Jorge Alberto Gudiño Hernández
19/11/2016 - 12:00 am
Aprender a leer
Mi hijo mayor tiene seis años y está comenzando a leer. Así es el sistema de su escuela, en apariencia tardío. De hecho, han sido varias las personas que se han escandalizado un poco ante el hecho. Mientras sus hijos pasaron la preprimaria llenando planas, el mío siguió disfrutando los placeres de seguir siendo pequeño. […]
Mi hijo mayor tiene seis años y está comenzando a leer. Así es el sistema de su escuela, en apariencia tardío. De hecho, han sido varias las personas que se han escandalizado un poco ante el hecho. Mientras sus hijos pasaron la preprimaria llenando planas, el mío siguió disfrutando los placeres de seguir siendo pequeño. Mi respuesta, en ese entonces, fue repetitiva: si de algo estoy seguro, es de que terminará aprendiendo. Todos los niños lo hacen. Me refiero, sin duda, al proceso más simple de la lectura, el que está relacionado con la decodificación de signos.

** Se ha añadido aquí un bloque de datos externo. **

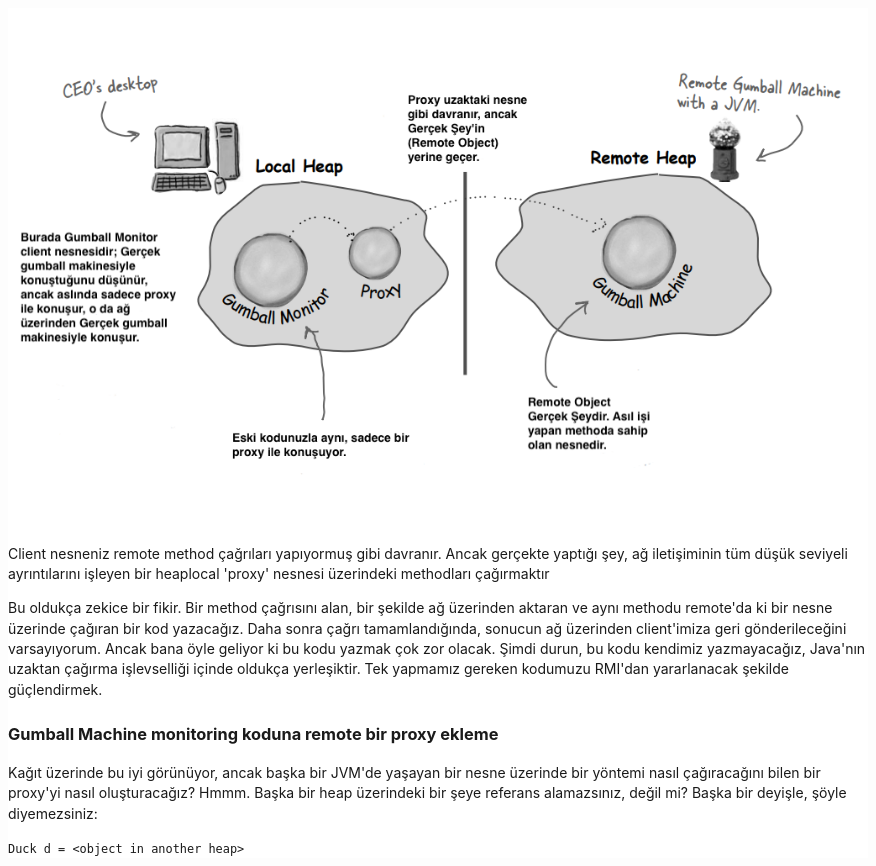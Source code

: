 ![img_1.png](../Images/ProxyDesingPattern/img_1.png)

Client nesneniz remote method çağrıları yapıyormuş gibi davranır. Ancak gerçekte yaptığı şey, ağ iletişiminin tüm düşük
seviyeli ayrıntılarını işleyen bir heaplocal 'proxy' nesnesi üzerindeki methodları çağırmaktır

Bu oldukça zekice bir fikir. Bir method çağrısını alan, bir şekilde ağ üzerinden aktaran ve aynı methodu remote'da ki
bir nesne üzerinde çağıran bir kod yazacağız. Daha sonra çağrı tamamlandığında, sonucun ağ üzerinden client'imiza geri
gönderileceğini varsayıyorum. Ancak bana öyle geliyor ki bu kodu yazmak çok zor olacak. Şimdi durun, bu kodu kendimiz
yazmayacağız, Java'nın uzaktan çağırma işlevselliği içinde oldukça yerleşiktir. Tek yapmamız gereken kodumuzu RMI'dan
yararlanacak şekilde güçlendirmek.

### Gumball Machine monitoring koduna remote bir proxy ekleme

Kağıt üzerinde bu iyi görünüyor, ancak başka bir JVM'de yaşayan bir nesne üzerinde bir yöntemi nasıl çağıracağını bilen
bir proxy'yi nasıl oluşturacağız? Hmmm. Başka bir heap üzerindeki bir şeye referans alamazsınız, değil mi? Başka bir
deyişle, şöyle diyemezsiniz:

```
Duck d = <object in another heap>
```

En ese entendido, de poco valían las presunciones de padres de otras escuelas: sus hijos habían aprendido a leer a los cuatro años, incluso a los tres. Bien por ellos. La lectura nunca me ha parecido un terreno en donde se deba competir. El caso es que B entró a la primaria y ahora, apenas unos meses más tarde, sus avances en el campo de la lectoescritura (ese concepto tan rimbombante) se perciben a diario. Y sin haber llenado planas. Una maravilla.

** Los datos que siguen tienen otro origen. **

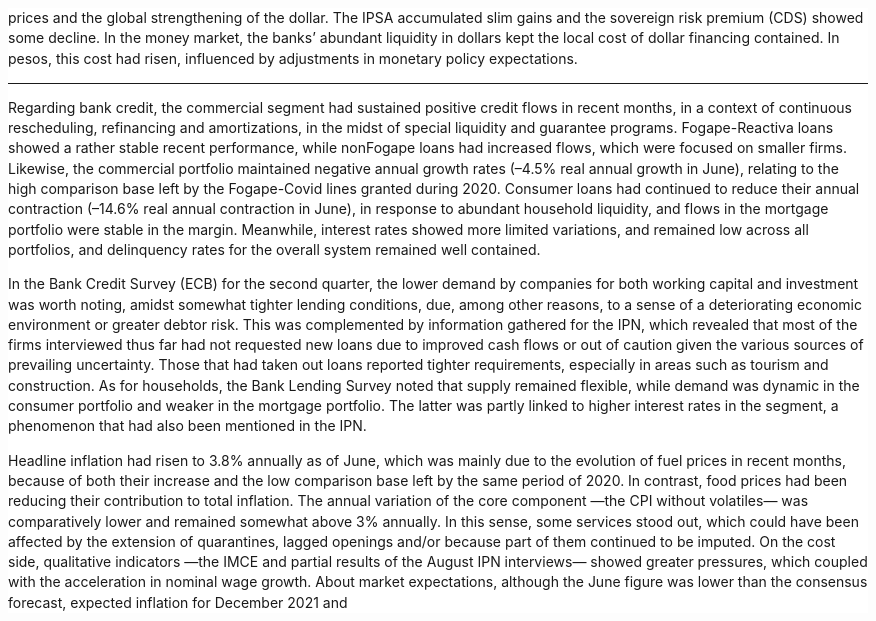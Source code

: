 prices and the global strengthening of the dollar. The IPSA accumulated slim gains and the sovereign risk
premium (CDS) showed some decline. In the money market, the banks’ abundant liquidity in dollars kept
the local cost of dollar financing contained. In pesos, this cost had risen, influenced by adjustments in
monetary policy expectations.


-----

Regarding bank credit, the commercial segment had sustained positive credit flows in recent months,
in a context of continuous rescheduling, refinancing and amortizations, in the midst of special liquidity
and guarantee programs. Fogape-Reactiva loans showed a rather stable recent performance, while nonFogape loans had increased flows, which were focused on smaller firms. Likewise, the commercial portfolio
maintained negative annual growth rates (–4.5% real annual growth in June), relating to the high comparison
base left by the Fogape-Covid lines granted during 2020. Consumer loans had continued to reduce their
annual contraction (–14.6% real annual contraction in June), in response to abundant household liquidity,
and flows in the mortgage portfolio were stable in the margin. Meanwhile, interest rates showed more
limited variations, and remained low across all portfolios, and delinquency rates for the overall system
remained well contained.

In the Bank Credit Survey (ECB) for the second quarter, the lower demand by companies for both working
capital and investment was worth noting, amidst somewhat tighter lending conditions, due, among other
reasons, to a sense of a deteriorating economic environment or greater debtor risk. This was complemented
by information gathered for the IPN, which revealed that most of the firms interviewed thus far had not
requested new loans due to improved cash flows or out of caution given the various sources of prevailing
uncertainty. Those that had taken out loans reported tighter requirements, especially in areas such as
tourism and construction. As for households, the Bank Lending Survey noted that supply remained flexible,
while demand was dynamic in the consumer portfolio and weaker in the mortgage portfolio. The latter was
partly linked to higher interest rates in the segment, a phenomenon that had also been mentioned in the
IPN.

Headline inflation had risen to 3.8% annually as of June, which was mainly due to the evolution of fuel
prices in recent months, because of both their increase and the low comparison base left by the same
period of 2020. In contrast, food prices had been reducing their contribution to total inflation. The annual
variation of the core component —the CPI without volatiles— was comparatively lower and remained
somewhat above 3% annually. In this sense, some services stood out, which could have been affected by
the extension of quarantines, lagged openings and/or because part of them continued to be imputed. On
the cost side, qualitative indicators —the IMCE and partial results of the August IPN interviews— showed
greater pressures, which coupled with the acceleration in nominal wage growth. About market expectations,
although the June figure was lower than the consensus forecast, expected inflation for December 2021 and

Hace un par de días, mientras el clima inusualmente lluvioso de noviembre nos impedía salir al parque, tuve que ocupar un par de horas para trabajar. Mis hijos jugaban entre ellos. La imaginación es el más socorrido de sus juguetes pero no es ahora cuando hablaré de ello. Mi hijo menor, L, llegó hasta mí con una petición recurrente: quería que le leyera un libro (o un cuento que, a esa edad, son casi lo mismo). Yo estaba cerca de terminar mi trabajo. Así que le pedí que fueran a buscar uno al librero, a su librero. Fueron juntos.
Como yo seguía en lo mío, L le pidió a B que se lo leyera. Accedió.

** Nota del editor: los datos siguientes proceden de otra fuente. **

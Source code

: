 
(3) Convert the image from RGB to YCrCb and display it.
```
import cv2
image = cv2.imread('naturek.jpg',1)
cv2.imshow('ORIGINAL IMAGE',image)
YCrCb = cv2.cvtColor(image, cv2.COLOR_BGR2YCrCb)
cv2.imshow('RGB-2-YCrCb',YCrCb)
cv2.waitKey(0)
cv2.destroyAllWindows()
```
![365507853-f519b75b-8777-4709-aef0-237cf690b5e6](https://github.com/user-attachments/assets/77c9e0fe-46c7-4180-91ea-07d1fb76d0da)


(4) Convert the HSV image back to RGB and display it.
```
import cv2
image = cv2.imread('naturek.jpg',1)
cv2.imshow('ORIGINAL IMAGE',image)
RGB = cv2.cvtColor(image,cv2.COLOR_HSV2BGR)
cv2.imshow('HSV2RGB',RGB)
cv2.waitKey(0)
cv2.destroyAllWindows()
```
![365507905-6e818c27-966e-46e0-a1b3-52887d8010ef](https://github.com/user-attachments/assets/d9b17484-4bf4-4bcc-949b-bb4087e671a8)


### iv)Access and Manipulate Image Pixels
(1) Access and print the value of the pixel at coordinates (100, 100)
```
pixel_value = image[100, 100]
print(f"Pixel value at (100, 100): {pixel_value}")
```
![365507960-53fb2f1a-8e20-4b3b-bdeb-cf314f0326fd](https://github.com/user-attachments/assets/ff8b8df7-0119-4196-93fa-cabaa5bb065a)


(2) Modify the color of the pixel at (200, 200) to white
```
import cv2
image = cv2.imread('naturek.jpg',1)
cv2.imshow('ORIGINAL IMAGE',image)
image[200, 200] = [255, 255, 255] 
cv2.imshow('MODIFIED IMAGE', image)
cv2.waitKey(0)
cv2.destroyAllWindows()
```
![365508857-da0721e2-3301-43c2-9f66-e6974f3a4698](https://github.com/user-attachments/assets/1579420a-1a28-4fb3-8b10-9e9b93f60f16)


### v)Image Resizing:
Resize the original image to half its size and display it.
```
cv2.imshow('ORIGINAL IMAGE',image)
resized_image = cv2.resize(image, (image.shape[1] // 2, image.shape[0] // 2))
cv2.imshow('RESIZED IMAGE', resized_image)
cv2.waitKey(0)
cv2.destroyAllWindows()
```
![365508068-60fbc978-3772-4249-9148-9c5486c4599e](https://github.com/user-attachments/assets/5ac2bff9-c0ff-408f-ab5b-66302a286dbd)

La escena la tengo registrada en un video al que le falta sólo el inicio, lento como soy en mis reacciones. Sentados juntos en un sillón que les queda grande, B comenzó a leerle. Todas y cada una de las palabras. Con la dificultad implícita de las sílabas complicadas pero con una fluidez que me puso de buenas. Y L lo miraba como a un héroe. Hasta le pedía que le repitiera algunas partes.
Cuando terminó, lo llamé muy serio: “¿Te diste cuenta de que acabas de leer tu primer libro tú solito?” No es éste el espacio para describir su cara de felicidad. Tampoco me alcanzan las palabras para ello. El asunto es que el acontecimiento se había concretado.
No dejé de contar la anécdota a todo mundo. Al día siguiente, con la emoción aún palpitándome en mi ánimo, les conté la anécdota a mis alumnos. Muchos sonrieron con indulgencia y otros tantos con sinceridad. Me sorprendió, sin embargo, la afirmación de una de ellos: “es que les has enseñado mucho que leer es lindo. Son muy intelectuales”.
Me puse a pensar en ello. En que es cierto, en casa tienen libros que les son propios en un librero que también les pertenece. Y están los demás libros que son nuestros y que siempre les hemos permitido tomar. Las imágenes se agolparon en el recuerdo: L, cuando apenas aprendía a caminar, disfrutaba mucho cargando un libro de casi seiscientas páginas; tal vez por el dibujo de la portada. B y L escuchando, hipnotizados, las aventuras de tal o cual personaje. Los dos intrigadísimos cuando M decidió leerles una novela para niños más grandes a lo largo de un par de semanas. B persiguiéndonos, muy pequeño, para que le leyéramos una y otra vez un par de libros que ya nos sabíamos de memoria. L robándose (casi literalmente) un par de libros infantiles que un gran amigo (sin hijos) se había comprado para alimentar su nostalgia…
Me parece que todas las acciones de fomento a la lectura están bien. Son necesarias. Con mis hijos he descubierto, empero, que la lectura es un gusto que no se adquiere. Al contrario, la curiosidad innata que les permite descubrir el mundo es algo que se pierde con los años. Nuestra labor, entonces, radica en alimentar dicha curiosidad. Y no se me ocurre mejor forma que seguir proveyéndolos de libros, compartiendo sus lecturas, atestiguando cómo crean un vínculo con las historias y entre ellos a partir de éstas. Y no, no creo que sean un par de intelectuales. Al contrario, están más por el lado de la emocionalidad que suelen propiciar los libros en una etapa temprana de la vida.